SUPPLIED RECORDS section start
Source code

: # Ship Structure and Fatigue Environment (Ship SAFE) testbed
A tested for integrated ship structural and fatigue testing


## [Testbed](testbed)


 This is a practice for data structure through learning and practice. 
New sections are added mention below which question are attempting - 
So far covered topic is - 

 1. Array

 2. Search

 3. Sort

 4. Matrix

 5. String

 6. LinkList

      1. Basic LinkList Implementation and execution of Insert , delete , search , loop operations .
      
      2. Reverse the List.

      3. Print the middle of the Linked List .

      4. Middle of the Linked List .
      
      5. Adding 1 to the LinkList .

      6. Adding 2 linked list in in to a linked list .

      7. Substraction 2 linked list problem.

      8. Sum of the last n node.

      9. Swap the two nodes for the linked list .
SUPPLIED RECORDS section end
SUPPLIED RECORDS section start
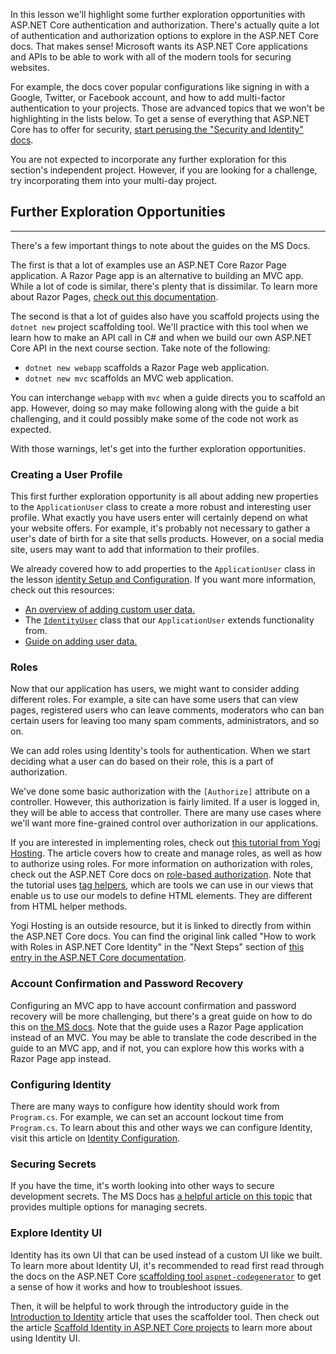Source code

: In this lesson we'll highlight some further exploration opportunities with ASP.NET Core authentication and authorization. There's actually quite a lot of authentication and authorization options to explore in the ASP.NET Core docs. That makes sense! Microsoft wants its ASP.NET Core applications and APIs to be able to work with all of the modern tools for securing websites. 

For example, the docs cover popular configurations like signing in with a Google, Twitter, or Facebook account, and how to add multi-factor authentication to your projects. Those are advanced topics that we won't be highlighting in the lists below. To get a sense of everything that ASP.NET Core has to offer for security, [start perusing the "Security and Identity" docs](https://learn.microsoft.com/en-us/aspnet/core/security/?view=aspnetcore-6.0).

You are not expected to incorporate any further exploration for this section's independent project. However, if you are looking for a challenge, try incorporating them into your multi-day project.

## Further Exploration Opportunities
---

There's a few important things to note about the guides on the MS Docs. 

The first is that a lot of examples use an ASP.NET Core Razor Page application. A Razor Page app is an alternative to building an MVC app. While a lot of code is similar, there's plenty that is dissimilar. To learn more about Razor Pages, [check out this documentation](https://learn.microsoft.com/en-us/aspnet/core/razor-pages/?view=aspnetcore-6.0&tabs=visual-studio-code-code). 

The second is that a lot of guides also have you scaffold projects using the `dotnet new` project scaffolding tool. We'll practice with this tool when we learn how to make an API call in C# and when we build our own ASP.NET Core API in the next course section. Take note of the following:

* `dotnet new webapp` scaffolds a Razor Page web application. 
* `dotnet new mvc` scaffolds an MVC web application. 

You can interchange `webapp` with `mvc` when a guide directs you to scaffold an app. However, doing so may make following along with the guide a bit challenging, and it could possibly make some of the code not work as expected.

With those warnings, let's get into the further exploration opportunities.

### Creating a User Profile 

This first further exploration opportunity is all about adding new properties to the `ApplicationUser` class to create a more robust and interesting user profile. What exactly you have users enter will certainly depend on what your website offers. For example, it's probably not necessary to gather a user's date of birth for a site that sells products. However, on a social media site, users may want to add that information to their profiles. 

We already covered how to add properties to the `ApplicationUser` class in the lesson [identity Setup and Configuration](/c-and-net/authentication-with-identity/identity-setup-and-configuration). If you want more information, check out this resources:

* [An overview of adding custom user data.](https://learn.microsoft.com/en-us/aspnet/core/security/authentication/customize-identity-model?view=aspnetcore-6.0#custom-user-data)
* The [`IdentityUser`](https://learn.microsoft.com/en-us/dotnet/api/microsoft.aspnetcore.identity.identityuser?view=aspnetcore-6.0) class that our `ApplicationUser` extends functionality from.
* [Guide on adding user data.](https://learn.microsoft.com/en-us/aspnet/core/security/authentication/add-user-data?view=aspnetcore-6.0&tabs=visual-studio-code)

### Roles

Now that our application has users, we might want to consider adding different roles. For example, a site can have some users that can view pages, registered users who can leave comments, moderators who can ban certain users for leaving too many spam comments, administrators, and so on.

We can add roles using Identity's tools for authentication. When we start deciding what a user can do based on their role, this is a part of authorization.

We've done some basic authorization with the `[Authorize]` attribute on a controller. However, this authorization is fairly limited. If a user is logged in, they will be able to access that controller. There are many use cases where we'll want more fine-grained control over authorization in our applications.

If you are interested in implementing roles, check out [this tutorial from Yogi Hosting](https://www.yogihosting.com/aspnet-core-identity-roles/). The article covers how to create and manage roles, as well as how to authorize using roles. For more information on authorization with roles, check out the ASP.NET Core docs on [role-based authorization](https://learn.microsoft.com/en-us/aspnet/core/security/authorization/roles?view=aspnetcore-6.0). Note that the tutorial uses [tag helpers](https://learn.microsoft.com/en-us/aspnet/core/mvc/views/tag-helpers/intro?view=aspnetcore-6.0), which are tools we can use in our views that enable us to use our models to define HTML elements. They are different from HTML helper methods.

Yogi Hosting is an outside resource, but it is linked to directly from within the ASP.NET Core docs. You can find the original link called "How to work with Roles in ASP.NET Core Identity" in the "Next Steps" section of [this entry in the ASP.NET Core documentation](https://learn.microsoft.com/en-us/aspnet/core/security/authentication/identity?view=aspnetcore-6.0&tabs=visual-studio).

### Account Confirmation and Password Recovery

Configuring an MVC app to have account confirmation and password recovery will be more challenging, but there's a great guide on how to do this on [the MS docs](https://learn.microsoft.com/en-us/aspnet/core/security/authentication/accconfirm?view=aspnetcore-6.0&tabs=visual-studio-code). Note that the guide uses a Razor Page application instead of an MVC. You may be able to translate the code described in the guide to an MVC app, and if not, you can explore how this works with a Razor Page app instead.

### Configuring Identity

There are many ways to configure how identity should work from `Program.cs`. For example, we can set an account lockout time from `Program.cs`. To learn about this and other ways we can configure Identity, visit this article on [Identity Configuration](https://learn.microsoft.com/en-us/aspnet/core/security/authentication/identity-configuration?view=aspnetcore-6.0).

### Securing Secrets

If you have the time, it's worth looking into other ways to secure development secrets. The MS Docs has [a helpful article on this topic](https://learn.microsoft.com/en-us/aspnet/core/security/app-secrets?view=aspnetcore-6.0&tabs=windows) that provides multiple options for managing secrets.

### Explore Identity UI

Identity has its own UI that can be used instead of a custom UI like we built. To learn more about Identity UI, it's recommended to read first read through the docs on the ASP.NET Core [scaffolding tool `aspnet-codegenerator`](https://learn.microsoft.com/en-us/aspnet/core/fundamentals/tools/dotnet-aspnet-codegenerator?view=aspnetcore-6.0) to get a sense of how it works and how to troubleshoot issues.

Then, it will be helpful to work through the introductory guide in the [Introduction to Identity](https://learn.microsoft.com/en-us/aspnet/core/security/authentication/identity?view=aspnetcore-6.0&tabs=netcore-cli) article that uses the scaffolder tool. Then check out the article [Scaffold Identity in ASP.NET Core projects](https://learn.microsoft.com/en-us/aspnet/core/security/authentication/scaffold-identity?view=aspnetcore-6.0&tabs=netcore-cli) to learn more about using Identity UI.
SUPPLIED RECORDS section end
» AIM OF THE TASK
Each line above that holds the string "scaffolding" should be copied and shown.

» TASK RESPONSE
The second is that a lot of guides also have you scaffold projects using the `dotnet new` project scaffolding tool. We'll practice with this tool when we learn how to make an API call in C# and when we build our own ASP.NET Core API in the next course section. Take note of the following:
Identity has its own UI that can be used instead of a custom UI like we built. To learn more about Identity UI, it's recommended to read first read through the docs on the ASP.NET Core [scaffolding tool `aspnet-codegenerator`](https://learn.microsoft.com/en-us/aspnet/core/fundamentals/tools/dotnet-aspnet-codegenerator?view=aspnetcore-6.0) to get a sense of how it works and how to troubleshoot issues.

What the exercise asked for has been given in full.